Is our new Comprehensive Plan "soft" and "huggy-feely"?
The campaign for Carbondale's Mayor and City Council is heating up. Last week WSIU's Jennifer Fuller interviewed the mayoral candidates. You can listen to the interviews here http://www3.wsiu.org/radio/morningconversation/ . I was particularly struck by mayoral candidate George Maroney's response to questions about the City's recently adopted Comprehensive Plan.
He said the Plan was "soft" and "huggy-feely." Perhaps he wasn't talking about the same plan I worked on for a year and a half. The Comprehensive Plan was adopted after the participation of hundreds of people -- local business people and prospective entrepreneurs, homeowners, landlords, students, and representatives of all the major institutions and organizations in the city. We invested thousands of hours and a sizeable chunck of city funds to create guidelines for the city's future growth and development.

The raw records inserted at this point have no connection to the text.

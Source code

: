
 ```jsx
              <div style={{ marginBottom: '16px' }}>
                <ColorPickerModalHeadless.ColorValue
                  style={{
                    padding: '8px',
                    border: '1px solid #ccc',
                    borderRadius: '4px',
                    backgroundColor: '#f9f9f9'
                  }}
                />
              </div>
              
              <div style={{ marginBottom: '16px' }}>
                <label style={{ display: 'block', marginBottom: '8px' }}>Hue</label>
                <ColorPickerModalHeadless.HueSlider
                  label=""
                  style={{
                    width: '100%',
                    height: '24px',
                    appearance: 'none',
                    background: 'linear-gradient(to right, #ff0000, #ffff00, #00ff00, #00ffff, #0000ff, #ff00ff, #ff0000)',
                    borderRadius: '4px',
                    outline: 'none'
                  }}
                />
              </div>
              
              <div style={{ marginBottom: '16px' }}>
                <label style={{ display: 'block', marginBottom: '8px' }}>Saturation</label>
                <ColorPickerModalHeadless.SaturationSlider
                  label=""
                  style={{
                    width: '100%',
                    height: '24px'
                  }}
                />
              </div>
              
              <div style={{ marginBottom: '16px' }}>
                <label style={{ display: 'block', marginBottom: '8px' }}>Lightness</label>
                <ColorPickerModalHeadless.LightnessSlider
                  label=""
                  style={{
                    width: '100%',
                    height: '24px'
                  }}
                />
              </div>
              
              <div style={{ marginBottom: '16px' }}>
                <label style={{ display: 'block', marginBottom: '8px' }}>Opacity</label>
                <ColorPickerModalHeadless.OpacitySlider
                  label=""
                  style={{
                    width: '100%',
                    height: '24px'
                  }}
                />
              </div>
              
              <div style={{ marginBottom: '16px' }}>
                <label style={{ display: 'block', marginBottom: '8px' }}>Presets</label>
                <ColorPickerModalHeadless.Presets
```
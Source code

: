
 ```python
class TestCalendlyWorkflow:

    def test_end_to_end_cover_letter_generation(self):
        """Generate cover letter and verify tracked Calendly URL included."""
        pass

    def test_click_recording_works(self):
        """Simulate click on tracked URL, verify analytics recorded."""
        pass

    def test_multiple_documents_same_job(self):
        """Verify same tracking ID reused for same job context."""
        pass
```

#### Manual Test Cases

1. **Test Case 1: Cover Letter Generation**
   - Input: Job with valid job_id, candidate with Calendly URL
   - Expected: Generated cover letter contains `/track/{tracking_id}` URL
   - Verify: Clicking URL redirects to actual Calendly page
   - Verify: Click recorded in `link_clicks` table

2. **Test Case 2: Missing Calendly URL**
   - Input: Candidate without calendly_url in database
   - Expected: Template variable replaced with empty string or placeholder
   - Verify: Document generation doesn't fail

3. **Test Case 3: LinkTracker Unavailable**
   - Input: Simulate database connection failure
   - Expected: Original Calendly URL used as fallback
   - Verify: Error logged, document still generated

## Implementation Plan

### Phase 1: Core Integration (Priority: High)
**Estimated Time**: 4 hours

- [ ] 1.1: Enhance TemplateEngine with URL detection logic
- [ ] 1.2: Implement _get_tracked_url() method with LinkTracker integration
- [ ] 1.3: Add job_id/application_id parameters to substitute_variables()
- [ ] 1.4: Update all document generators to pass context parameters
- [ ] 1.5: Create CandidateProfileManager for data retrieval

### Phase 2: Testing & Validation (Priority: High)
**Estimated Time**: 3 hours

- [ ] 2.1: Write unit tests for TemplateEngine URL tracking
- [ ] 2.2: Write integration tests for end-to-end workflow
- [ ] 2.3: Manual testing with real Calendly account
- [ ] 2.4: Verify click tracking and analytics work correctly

The Plan is a guideline and not a set of rules. But it has the moral force of broad citizen participation and should be taken very seriously by city leaders.
The Plan lays out concrete steps the city needs to take to revitalize its business and residential districts. It provides clear guidelines for new development and redevelopment. Importantly, it is a bulwark against the cronyism that has bedeviled our community for so long.
Regarding Downtown revitalization: Mr. Maroney said, "Norman Rockwell died a long time ago. ... To me you would revitalize Downtown by letting it become a very nice student district. ... To try and develop it as anything else would be spinning wheels."
To the contrary, the Comprehensive Plan committee discussed at length the organic connections that can be developed between the Hospital, with its large number of visitors, and Downtown eateries and other shops and, potentially, an extended stay facility. It also recognized the natural linkage between the very popular Wine Trail and a revitalized Downtown entertainment district. Downtown revitalization has many other benefits, including synergies with the University, which are outlined in the Plan.In the same vein, I received a number of responses to my previous newsletter, with questions regarding my position on taxes, zoning, property renovation, and economic development. See my website http://www.adamscarbondale.org for my responses.
I welcome your queries. A campaign should be as much a conversation about our future as it is a presentation of a candidate's positions and promises. How else can you know what your representative stands for? And how can your representative (or prospective representative) know what citizens think is important and develop new ideas and insights for improving our town?